Is there a legal tech resource of any kind that really helped you when you were starting out in the field?
There’s a group of other practice management advisors (PMA) who were generous with their time and knowledge, who shared their experience and strength as I grew in this field. Someone would tell me, “You have to read the 2013 Solo and Small Firm Technology Guide written by Sharon Nelson,” and I’d do it. Someone else would say, “Follow Bob Ambrogi’s blog or LTRC,” and I’d do that. Another would tip me off that the TECHSHOW written materials were gold. If I asked, I received, and it’s been the making of me.
What technology do you think lawyers could look at in a different way that would benefit society?
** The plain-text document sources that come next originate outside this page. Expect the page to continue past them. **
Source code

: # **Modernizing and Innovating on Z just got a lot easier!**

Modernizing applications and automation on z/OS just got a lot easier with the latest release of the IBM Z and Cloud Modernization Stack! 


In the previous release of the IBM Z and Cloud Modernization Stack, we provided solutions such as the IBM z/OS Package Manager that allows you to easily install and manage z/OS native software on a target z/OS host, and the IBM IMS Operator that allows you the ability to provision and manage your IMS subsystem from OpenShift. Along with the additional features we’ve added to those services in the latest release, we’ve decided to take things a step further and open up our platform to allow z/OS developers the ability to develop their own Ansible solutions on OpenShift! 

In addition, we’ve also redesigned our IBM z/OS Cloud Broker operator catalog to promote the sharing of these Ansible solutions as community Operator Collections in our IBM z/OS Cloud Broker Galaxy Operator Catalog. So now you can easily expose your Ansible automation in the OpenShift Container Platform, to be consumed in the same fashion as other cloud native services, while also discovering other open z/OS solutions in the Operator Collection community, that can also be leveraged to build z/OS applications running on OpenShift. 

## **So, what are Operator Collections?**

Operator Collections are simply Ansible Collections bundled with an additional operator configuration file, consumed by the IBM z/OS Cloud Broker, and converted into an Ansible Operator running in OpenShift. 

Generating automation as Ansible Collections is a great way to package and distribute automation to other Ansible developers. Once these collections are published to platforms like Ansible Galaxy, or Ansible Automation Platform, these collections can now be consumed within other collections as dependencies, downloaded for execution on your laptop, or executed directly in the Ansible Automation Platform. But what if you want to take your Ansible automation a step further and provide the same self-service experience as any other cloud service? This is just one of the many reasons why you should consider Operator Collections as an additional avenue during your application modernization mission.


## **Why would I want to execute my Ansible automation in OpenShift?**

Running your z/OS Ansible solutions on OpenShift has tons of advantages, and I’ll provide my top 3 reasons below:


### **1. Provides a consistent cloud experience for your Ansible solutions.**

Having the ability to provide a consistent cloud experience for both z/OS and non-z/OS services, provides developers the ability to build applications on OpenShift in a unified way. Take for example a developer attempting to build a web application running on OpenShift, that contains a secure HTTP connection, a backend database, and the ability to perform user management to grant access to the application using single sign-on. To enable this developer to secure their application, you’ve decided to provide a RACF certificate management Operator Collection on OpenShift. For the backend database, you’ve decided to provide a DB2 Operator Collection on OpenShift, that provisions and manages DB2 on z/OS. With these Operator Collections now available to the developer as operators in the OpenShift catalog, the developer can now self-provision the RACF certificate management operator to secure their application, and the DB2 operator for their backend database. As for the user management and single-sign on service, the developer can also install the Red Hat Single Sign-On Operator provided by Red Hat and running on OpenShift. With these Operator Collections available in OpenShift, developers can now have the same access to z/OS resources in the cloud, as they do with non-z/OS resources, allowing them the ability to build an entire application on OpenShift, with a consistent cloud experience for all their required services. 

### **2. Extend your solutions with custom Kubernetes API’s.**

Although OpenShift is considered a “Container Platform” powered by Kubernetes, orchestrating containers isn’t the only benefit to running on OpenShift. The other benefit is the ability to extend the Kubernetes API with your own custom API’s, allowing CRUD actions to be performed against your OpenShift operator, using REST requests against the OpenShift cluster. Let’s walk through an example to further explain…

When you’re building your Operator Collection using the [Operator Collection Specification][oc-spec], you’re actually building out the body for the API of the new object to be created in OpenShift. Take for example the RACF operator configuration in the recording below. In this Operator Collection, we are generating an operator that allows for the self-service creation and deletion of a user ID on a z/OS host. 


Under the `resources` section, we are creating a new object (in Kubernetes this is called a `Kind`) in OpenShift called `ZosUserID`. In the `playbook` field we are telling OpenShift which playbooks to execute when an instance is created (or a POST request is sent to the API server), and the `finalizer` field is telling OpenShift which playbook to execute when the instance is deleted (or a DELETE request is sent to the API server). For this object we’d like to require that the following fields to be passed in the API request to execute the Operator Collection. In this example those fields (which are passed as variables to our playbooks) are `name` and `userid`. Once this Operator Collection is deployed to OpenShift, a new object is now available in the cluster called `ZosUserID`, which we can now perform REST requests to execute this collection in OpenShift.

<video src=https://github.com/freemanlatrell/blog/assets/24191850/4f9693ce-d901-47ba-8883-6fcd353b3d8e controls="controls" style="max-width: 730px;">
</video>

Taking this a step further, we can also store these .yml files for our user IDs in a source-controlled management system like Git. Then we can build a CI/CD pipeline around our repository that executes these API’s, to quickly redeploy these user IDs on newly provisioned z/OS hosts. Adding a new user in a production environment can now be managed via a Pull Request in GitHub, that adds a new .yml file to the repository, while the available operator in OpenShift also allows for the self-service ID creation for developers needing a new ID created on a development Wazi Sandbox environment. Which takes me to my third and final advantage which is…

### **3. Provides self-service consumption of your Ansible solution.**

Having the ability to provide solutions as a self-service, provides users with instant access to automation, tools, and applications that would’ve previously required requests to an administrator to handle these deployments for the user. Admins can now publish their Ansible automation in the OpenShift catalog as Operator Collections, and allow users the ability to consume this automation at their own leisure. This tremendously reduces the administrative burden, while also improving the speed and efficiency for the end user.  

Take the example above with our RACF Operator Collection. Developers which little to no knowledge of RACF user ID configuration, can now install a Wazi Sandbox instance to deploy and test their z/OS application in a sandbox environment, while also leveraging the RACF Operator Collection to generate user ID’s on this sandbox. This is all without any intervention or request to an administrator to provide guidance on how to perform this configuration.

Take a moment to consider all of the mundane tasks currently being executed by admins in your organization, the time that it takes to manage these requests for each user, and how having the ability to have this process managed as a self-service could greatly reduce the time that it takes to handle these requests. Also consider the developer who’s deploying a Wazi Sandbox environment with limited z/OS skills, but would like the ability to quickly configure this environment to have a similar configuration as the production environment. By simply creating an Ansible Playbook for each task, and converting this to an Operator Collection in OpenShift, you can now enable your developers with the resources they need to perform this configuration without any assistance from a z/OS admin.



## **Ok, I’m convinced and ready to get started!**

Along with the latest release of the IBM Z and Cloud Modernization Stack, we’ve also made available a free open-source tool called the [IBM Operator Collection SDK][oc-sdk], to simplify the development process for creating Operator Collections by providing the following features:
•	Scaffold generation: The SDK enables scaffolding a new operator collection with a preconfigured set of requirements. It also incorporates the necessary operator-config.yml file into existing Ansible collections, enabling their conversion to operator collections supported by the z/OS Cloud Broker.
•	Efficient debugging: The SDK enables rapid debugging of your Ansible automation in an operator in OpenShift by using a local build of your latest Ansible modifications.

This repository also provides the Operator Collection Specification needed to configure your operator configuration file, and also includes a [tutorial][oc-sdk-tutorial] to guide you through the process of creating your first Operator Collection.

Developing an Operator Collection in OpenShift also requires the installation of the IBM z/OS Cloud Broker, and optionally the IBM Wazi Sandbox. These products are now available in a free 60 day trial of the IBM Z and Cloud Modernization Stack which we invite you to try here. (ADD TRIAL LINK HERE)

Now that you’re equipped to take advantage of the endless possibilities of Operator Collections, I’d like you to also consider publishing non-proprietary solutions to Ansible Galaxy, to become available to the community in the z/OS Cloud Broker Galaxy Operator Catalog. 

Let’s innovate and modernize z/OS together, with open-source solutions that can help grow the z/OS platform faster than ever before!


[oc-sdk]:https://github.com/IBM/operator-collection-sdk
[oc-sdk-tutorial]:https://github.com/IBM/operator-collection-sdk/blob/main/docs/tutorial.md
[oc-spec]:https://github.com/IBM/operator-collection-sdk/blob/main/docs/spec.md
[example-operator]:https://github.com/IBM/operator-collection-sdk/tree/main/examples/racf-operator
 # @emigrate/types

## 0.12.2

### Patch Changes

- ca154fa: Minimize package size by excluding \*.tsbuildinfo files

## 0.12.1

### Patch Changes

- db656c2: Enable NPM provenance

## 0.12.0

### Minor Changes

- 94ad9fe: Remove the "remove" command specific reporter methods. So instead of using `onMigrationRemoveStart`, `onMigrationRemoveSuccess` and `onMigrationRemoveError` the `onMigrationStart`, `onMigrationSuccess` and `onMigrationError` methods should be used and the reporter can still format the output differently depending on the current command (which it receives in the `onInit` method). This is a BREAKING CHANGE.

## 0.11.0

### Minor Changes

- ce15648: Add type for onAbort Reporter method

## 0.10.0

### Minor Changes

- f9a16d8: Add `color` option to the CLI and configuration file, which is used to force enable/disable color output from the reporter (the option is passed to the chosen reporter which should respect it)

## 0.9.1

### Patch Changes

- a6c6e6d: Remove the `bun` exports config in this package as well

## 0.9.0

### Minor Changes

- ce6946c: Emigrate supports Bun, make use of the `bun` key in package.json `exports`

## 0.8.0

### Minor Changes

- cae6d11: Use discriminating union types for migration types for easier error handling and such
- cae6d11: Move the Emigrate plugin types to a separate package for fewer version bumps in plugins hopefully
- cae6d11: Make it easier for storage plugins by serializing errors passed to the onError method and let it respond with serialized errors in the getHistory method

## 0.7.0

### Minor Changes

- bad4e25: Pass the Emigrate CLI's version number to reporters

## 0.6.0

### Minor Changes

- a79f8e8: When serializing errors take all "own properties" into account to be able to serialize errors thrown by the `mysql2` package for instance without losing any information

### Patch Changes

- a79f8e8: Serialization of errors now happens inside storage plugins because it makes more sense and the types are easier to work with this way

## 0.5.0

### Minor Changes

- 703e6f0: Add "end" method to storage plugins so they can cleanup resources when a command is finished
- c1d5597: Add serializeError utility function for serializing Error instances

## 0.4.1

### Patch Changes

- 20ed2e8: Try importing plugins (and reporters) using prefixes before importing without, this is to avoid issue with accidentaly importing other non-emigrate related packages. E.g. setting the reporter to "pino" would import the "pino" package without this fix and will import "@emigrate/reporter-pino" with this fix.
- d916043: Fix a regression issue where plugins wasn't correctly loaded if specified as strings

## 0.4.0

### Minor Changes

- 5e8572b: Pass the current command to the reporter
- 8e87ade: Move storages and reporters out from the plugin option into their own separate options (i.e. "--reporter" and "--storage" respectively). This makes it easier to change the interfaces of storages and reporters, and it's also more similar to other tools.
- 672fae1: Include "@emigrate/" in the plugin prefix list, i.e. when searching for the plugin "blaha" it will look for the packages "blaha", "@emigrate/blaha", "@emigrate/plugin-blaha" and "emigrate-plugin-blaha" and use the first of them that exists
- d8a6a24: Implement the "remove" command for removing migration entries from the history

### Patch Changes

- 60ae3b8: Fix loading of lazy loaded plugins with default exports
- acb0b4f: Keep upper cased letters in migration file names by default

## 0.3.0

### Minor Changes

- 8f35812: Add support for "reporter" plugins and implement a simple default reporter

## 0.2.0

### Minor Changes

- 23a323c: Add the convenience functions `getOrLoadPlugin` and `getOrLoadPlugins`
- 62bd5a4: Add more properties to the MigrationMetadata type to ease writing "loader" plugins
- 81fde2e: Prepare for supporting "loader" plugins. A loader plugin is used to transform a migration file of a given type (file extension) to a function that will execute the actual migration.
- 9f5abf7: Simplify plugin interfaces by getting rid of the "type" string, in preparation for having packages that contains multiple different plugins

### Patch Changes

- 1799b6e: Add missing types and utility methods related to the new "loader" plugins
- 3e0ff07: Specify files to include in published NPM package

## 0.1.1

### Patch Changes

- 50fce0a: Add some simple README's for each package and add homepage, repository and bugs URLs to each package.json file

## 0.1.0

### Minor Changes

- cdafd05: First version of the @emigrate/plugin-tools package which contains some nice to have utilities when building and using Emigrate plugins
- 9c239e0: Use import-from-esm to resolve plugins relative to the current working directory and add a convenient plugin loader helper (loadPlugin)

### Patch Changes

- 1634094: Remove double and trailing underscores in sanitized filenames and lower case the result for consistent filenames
I am convinced that we are over-valuing our participation in many processes, that we continue to reinvent the wheel with each client when we could create a logic-driven chat-style platform that would use peoples’ answers to questions to take them to the right conclusions and automate the creation of certain documents or deliverables most of the time. Then lawyers could focus on the deeper, more powerful aspects of practicing law: counseling clients and helping them prepare. There are some examples of this being done—Boundless and Docketwise are examples in the immigration space—but more would benefit society. I think programs that use technology like this will be built, with or without lawyers, in the next decade. It would be incumbent upon lawyers to get ahead of this wave, to be a part of it so that they could steer the technology to an ethical, sound solution earlier. But it’s going to take collaboration with technologists and an open mind about what we do and how we do it. Some are on that path, and some are holding firm that the old way is the only way. I have hope.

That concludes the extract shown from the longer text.